Não apenas eles não mais desejam promover uma revolução por meios militares, mas revolução não faz mais parte de sua pauta de prioridades. Ponto final. O programa de reformas econômicas, sociais e políticas que defendem pode ser considerado radical ou pouco convencional quando comparado à obsessão pelo livre mercado que hoje assola a região, mas o conteúdo da plataforma da esquerda latino-americana, hoje, difere pouco daquela da Aliança pelo Progresso, apresentado pela administração Kennedy na conferência de Punta del Este, 35 anos atrás. Mas a viabilidade deste programa em relação ao anterior, revolucionário, já é outra questão.
É nisso, de fato, que consiste o simbolismo mais importante do acordo de paz guatemalteco comemorado alguns dias atrás nas ruas da capital nacional, nos planaltos e nos povoados maias devastados por três décadas de guerra civil. O conflito mutuamente destrutivo na Guatemala data do golpe de Estado contra o governo democraticamente eleito de Jacobo Arbenz, em 1954, promovido pela Agência Central de Inteligência, a CIA. Apoiado pelo Partido Comunista, implementou um programa moderado de reformas sociais que incluía a instituição de um imposto de renda, obras públicas, reforma agrária e salário mínimo. Foi derrubado por uma aliança perversa abrangendo a oligarquia local, a United Fruit Company e Washington.
Seis anos mais tarde um grupo de oficiais do Exército, convencidos de que eleições e meios pacíficos de buscar o poder e a transformação da sociedade constituíam uma ambição impossível, estabeleceram um dos primeiros focos de guerrilha na América Latina. Embora derrotados na época e mais uma vez em meados dos anos 60, reapareceram no início dos anos 80, e dois dos atuais signatários do acordo de paz -Rolando Morán e Pablo Monsanto- vêm daquele primeiro grupo formado em 1960.
Será a pauta reformista que adotam hoje -não tão diferente das políticas implementadas por Arbenz no início dos anos 50- mais aceitável do que aquela para a direita nacional -militar e civil- e seus aliados em Washington? Como perguntou retoricamente o presidente Alvaro Arzú durante as cerimônias de assinatura, quem dará o primeiro passo decisivo -os rebeldes que tomaram em armas porque o governo Arbenz foi removido à força ou os ricos guatemaltecos, que mais uma vez irão recusar-se a pagar impostos, elevar os salários, criar empregos, etc?
A verdadeira questão suscitada por essa sucessão de pactos de paz negociados na América Central e Latina é se a democracia representativa que inauguraram abrirá espaço para as reformas econômicas e sociais que muitos desses países exigem.
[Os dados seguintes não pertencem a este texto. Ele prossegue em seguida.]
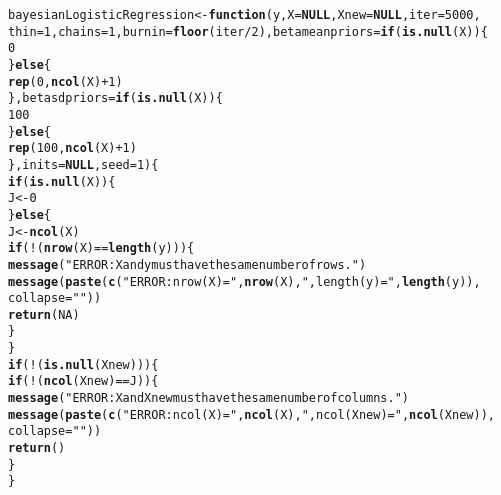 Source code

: \documentclass{article}\usepackage[]{graphicx}\usepackage[]{color}
\makeatletter
\newcommand{\hlnum}[1]{\textcolor[rgb]{0.686,0.059,0.569}{#1}}%
\newcommand{\hlstr}[1]{\textcolor[rgb]{0.192,0.494,0.8}{#1}}%
\newcommand{\hlopt}[1]{\textcolor[rgb]{0,0,0}{#1}}%
\newcommand{\hlstd}[1]{\textcolor[rgb]{0.345,0.345,0.345}{#1}}%
\newcommand{\hlkwa}[1]{\textcolor[rgb]{0.161,0.373,0.58}{\textbf{#1}}}%
\newcommand{\hlkwb}[1]{\textcolor[rgb]{0.69,0.353,0.396}{#1}}%
\newcommand{\hlkwc}[1]{\textcolor[rgb]{0.333,0.667,0.333}{#1}}%
\newcommand{\hlkwd}[1]{\textcolor[rgb]{0.737,0.353,0.396}{\textbf{#1}}}%
\newenvironment{kframe}{%
 \def\at@end@of@kframe{}%
 \ifinner\ifhmode%
  \def\at@end@of@kframe{\end{minipage}}%
  \begin{minipage}{\columnwidth}%
 \fi\fi%
 \def\FrameCommand##1{\hskip\@totalleftmargin \hskip-\fboxsep
 \colorbox{shadecolor}{##1}\hskip-\fboxsep
     \hskip-\linewidth \hskip-\@totalleftmargin \hskip\columnwidth}%
 \MakeFramed {\advance\hsize-\width
   \@totalleftmargin\z@ \linewidth\hsize
   \@setminipage}}%
 {\par\unskip\endMakeFramed%
 \at@end@of@kframe}
\newenvironment{knitrout}{}{} %
\makeatother
\begin{document}
\begin{knitrout}
\color{fgcolor}\begin{kframe}
\begin{alltt}
\hlstd{bayesianLogisticRegression} \hlkwb{<-} \hlkwa{function}\hlstd{(}\hlkwc{y}\hlstd{,} \hlkwc{X} \hlstd{=} \hlkwa{NULL}\hlstd{,} \hlkwc{Xnew} \hlstd{=} \hlkwa{NULL}\hlstd{,} \hlkwc{iter} \hlstd{=} \hlnum{5000}\hlstd{,}
    \hlkwc{thin} \hlstd{=} \hlnum{1}\hlstd{,} \hlkwc{chains} \hlstd{=} \hlnum{1}\hlstd{,} \hlkwc{burnin} \hlstd{=} \hlkwd{floor}\hlstd{(iter}\hlopt{/}\hlnum{2}\hlstd{),} \hlkwc{betameanpriors} \hlstd{=} \hlkwa{if} \hlstd{(}\hlkwd{is.null}\hlstd{(X)) \{}
        \hlnum{0}
    \hlstd{\}} \hlkwa{else} \hlstd{\{}
        \hlkwd{rep}\hlstd{(}\hlnum{0}\hlstd{,} \hlkwd{ncol}\hlstd{(X)} \hlopt{+} \hlnum{1}\hlstd{)}
    \hlstd{\},} \hlkwc{betasdpriors} \hlstd{=} \hlkwa{if} \hlstd{(}\hlkwd{is.null}\hlstd{(X)) \{}
        \hlnum{100}
    \hlstd{\}} \hlkwa{else} \hlstd{\{}
        \hlkwd{rep}\hlstd{(}\hlnum{100}\hlstd{,} \hlkwd{ncol}\hlstd{(X)} \hlopt{+} \hlnum{1}\hlstd{)}
    \hlstd{\},} \hlkwc{inits} \hlstd{=} \hlkwa{NULL}\hlstd{,} \hlkwc{seed} \hlstd{=} \hlnum{1}\hlstd{) \{}
    \hlkwa{if} \hlstd{(}\hlkwd{is.null}\hlstd{(X)) \{}
        \hlstd{J} \hlkwb{<-} \hlnum{0}
    \hlstd{\}} \hlkwa{else} \hlstd{\{}
        \hlstd{J} \hlkwb{<-} \hlkwd{ncol}\hlstd{(X)}
        \hlkwa{if} \hlstd{(}\hlopt{!}\hlstd{(}\hlkwd{nrow}\hlstd{(X)} \hlopt{==} \hlkwd{length}\hlstd{(y))) \{}
            \hlkwd{message}\hlstd{(}\hlstr{"ERROR: X and y must have the same number of rows."}\hlstd{)}
            \hlkwd{message}\hlstd{(}\hlkwd{paste}\hlstd{(}\hlkwd{c}\hlstd{(}\hlstr{"ERROR: nrow(X) ="}\hlstd{,} \hlkwd{nrow}\hlstd{(X),} \hlstr{", length(y) ="}\hlstd{,} \hlkwd{length}\hlstd{(y)),}
                \hlkwc{collapse} \hlstd{=} \hlstr{" "}\hlstd{))}
            \hlkwd{return}\hlstd{(}\hlnum{NA}\hlstd{)}
        \hlstd{\}}
    \hlstd{\}}
    \hlkwa{if} \hlstd{(}\hlopt{!}\hlstd{(}\hlkwd{is.null}\hlstd{(Xnew))) \{}
        \hlkwa{if} \hlstd{(}\hlopt{!}\hlstd{(}\hlkwd{ncol}\hlstd{(Xnew)} \hlopt{==} \hlstd{J)) \{}
            \hlkwd{message}\hlstd{(}\hlstr{"ERROR: X and Xnew must have the same number of columns."}\hlstd{)}
            \hlkwd{message}\hlstd{(}\hlkwd{paste}\hlstd{(}\hlkwd{c}\hlstd{(}\hlstr{"ERROR: ncol(X) ="}\hlstd{,} \hlkwd{ncol}\hlstd{(X),} \hlstr{", ncol(Xnew) ="}\hlstd{,} \hlkwd{ncol}\hlstd{(Xnew)),}
                \hlkwc{collapse} \hlstd{=} \hlstr{" "}\hlstd{))}
            \hlkwd{return}\hlstd{()}
        \hlstd{\}}
    \hlstd{\}}

\end{alltt}
\end{kframe}
\end{knitrout}
\end{document}
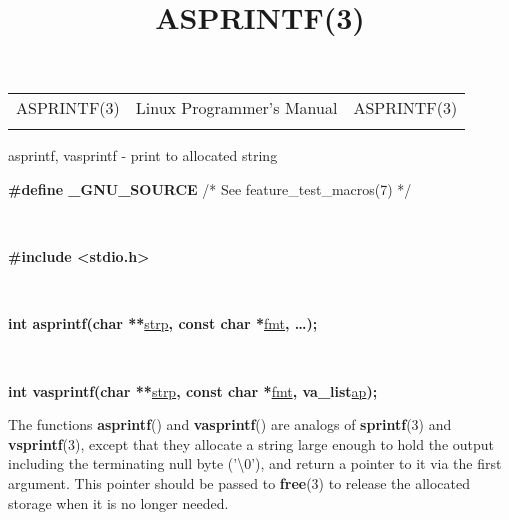 \documentclass[]{article}
\title{ASPRINTF(3)}
\author{}
\date{}
\let\realtextbf=\textbf
\renewcommand{\textbf}[1]{\textcolor{boldcolor}{\realtextbf{#1}}}
\renewcommand{\emph}[1]{\underline{#1}}
\begin{document}
\maketitle

\begin{longtable}[c]{@{}lll@{}}
\toprule\addlinespace
ASPRINTF(3) & Linux Programmer's Manual & ASPRINTF(3)
\\\addlinespace
\bottomrule
\end{longtable}


asprintf, vasprintf - print to allocated string


\textbf{\#define \_GNU\_SOURCE} /* See feature\_test\_macros(7) */

~

\textbf{\#include \textless{}stdio.h\textgreater{}}

~

\textbf{int asprintf(char **}\emph{strp}\textbf{, const char
*}\emph{fmt}\textbf{, \ldots{});}

~

\textbf{int vasprintf(char **}\emph{strp}\textbf{, const char
*}\emph{fmt}\textbf{, va\_list}\emph{ap}\textbf{);}


The functions \textbf{asprintf}() and \textbf{vasprintf}() are analogs
of \textbf{sprintf}(3) and \textbf{vsprintf}(3), except that they
allocate a string large enough to hold the output including the
terminating null byte ('\textbackslash{}0'), and return a pointer to it
via the first argument. This pointer should be passed to
\textbf{free}(3) to release the allocated storage when it is no longer
needed.

\end{document}
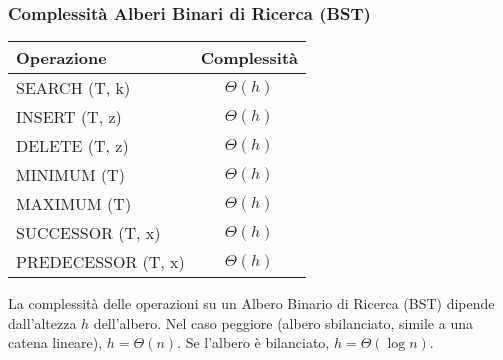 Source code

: \subsubsection{Complessità Alberi Binari di Ricerca (BST)}

\begin{tabular}{|l|c|}
\hline
\textbf{Operazione} & \textbf{Complessità} \\
\hline
SEARCH (T, k) & $\Theta(h)$ \\
\hline
INSERT (T, z) & $\Theta(h)$ \\
\hline
DELETE (T, z) & $\Theta(h)$ \\
\hline
MINIMUM (T) & $\Theta(h)$ \\
\hline
MAXIMUM (T) & $\Theta(h)$ \\
\hline
SUCCESSOR (T, x) & $\Theta(h)$ \\
\hline
PREDECESSOR (T, x) & $\Theta(h)$ \\
\hline
\end{tabular}

\vspace{2mm}
\footnotesize{La complessità delle operazioni su un Albero Binario di Ricerca (BST) dipende dall'altezza $h$ dell'albero. Nel caso peggiore (albero sbilanciato, simile a una catena lineare), $h = \Theta(n)$. Se l'albero è bilanciato, $h = \Theta(\log n)$.}
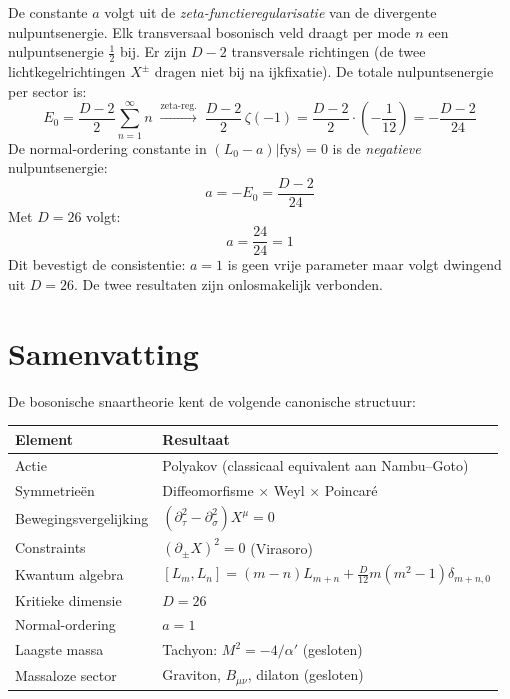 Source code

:\documentclass[12pt,a4paper]{article}
\begin{document}
De constante $a$ volgt uit de \emph{zeta-functieregularisatie} van de divergente nulpuntsenergie. Elk transversaal bosonisch veld draagt per mode $n$ een nulpuntsenergie $\tfrac{1}{2}$ bij. Er zijn $D-2$ transversale richtingen (de twee lichtkegelrichtingen $X^\pm$ dragen niet bij na ijkfixatie). De totale nulpuntsenergie per sector is:
\begin{equation}
  E_0 = \frac{D-2}{2}\sum_{n=1}^\infty n \;\xrightarrow{\text{zeta-reg.}}\; \frac{D-2}{2}\,\zeta(-1) = \frac{D-2}{2}\cdot\left(-\frac{1}{12}\right) = -\frac{D-2}{24}
\end{equation}
De normal-ordering constante in $(L_0 - a)|\mathrm{fys}\rangle = 0$ is de \emph{negatieve} nulpuntsenergie:
\begin{equation}
  a = -E_0 = \frac{D-2}{24}
\end{equation}
Met $D = 26$ volgt:
\begin{equation}
  a = \frac{24}{24} = 1
\end{equation}
Dit bevestigt de consistentie: $a=1$ is geen vrije parameter maar volgt dwingend uit $D=26$. De twee resultaten zijn onlosmakelijk verbonden.

\section{Samenvatting}

De bosonische snaartheorie kent de volgende canonische structuur:

\begin{center}
\begin{tabular}{ll}
\hline
\textbf{Element} & \textbf{Resultaat} \\
\hline
Actie & Polyakov (classicaal equivalent aan Nambu--Goto) \\
Symmetrie\"en & Diffeomorfisme $\times$ Weyl $\times$ Poincar\'e \\
Bewegingsvergelijking & $(\partial_\tau^2 - \partial_\sigma^2)X^\mu = 0$ \\
Constraints & $(\partial_\pm X)^2 = 0$ (Virasoro) \\
Kwantum algebra & $[L_m,L_n] = (m-n)L_{m+n} + \frac{D}{12}m(m^2-1)\delta_{m+n,0}$ \\
Kritieke dimensie & $D = 26$ \\
Normal-ordering & $a = 1$ \\
Laagste massa & Tachyon: $M^2 = -4/\alpha'$ (gesloten) \\
Massaloze sector & Graviton, $B_{\mu\nu}$, dilaton (gesloten) \\
\hline
\end{tabular}
\end{center}
\end{document}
A questão é saber se as profundas mudanças na distribuição do poder de que virtualmente toda a América Latina precisa podem ser realizadas dessa maneira.
Talvez se constate que as guerrilhas dos anos 60 e 70 estavam enganadas desde o início, ou estariam enganadas hoje, fosse qual fosse a validade de suas reivindicações de 20 anos atrás: a transformação reformista, redistributiva pode ser alcançada na região por meios institucionais. Ou talvez constatemos que as ancestrais estruturas sociais e cultura política do hemisfério são muito mais difíceis de modificar e moldar do que muitos imaginam, e que Che Guevara, no fim das contas, tinha certa dose de razão.